The records >>
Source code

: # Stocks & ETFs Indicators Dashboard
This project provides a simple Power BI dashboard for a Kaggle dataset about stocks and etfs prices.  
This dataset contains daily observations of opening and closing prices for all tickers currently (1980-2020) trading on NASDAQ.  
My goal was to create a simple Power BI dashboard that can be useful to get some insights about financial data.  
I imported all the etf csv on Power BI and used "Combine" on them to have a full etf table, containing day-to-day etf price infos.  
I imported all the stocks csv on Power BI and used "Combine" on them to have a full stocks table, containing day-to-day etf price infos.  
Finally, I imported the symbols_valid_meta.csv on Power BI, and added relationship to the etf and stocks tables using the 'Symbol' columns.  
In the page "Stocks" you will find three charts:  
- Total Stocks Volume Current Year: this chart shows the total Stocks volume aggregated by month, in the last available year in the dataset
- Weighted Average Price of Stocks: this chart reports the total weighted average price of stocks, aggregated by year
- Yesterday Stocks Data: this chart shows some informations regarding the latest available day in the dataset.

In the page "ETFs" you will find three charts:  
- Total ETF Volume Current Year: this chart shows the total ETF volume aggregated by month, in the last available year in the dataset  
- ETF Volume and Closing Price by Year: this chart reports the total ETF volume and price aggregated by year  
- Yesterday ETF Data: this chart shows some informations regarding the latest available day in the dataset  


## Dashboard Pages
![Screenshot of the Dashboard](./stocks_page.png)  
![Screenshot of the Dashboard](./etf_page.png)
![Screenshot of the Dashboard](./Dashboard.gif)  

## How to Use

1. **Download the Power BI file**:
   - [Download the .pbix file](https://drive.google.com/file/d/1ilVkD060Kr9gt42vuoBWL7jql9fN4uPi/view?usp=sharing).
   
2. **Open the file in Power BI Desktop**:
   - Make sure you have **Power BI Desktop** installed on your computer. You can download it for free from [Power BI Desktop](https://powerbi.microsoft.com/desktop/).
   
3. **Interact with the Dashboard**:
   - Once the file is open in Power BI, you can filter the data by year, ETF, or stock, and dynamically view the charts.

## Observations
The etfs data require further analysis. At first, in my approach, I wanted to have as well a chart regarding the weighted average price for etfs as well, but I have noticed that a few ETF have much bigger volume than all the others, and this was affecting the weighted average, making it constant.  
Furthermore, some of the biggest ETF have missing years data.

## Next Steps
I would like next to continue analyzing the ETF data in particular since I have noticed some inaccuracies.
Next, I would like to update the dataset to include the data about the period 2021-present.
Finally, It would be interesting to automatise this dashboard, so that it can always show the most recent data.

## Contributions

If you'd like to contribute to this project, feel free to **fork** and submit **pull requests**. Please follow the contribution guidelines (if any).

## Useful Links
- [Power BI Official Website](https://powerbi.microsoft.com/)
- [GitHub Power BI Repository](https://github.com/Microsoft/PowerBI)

Problem statement >>
Look through the entries above. Extract each line with the word "some".

Your response >>
My goal was to create a simple Power BI dashboard that can be useful to get some insights about financial data.  
- Yesterday Stocks Data: this chart shows some informations regarding the latest available day in the dataset.
- Yesterday ETF Data: this chart shows some informations regarding the latest available day in the dataset  
Furthermore, some of the biggest ETF have missing years data.
I would like next to continue analyzing the ETF data in particular since I have noticed some inaccuracies.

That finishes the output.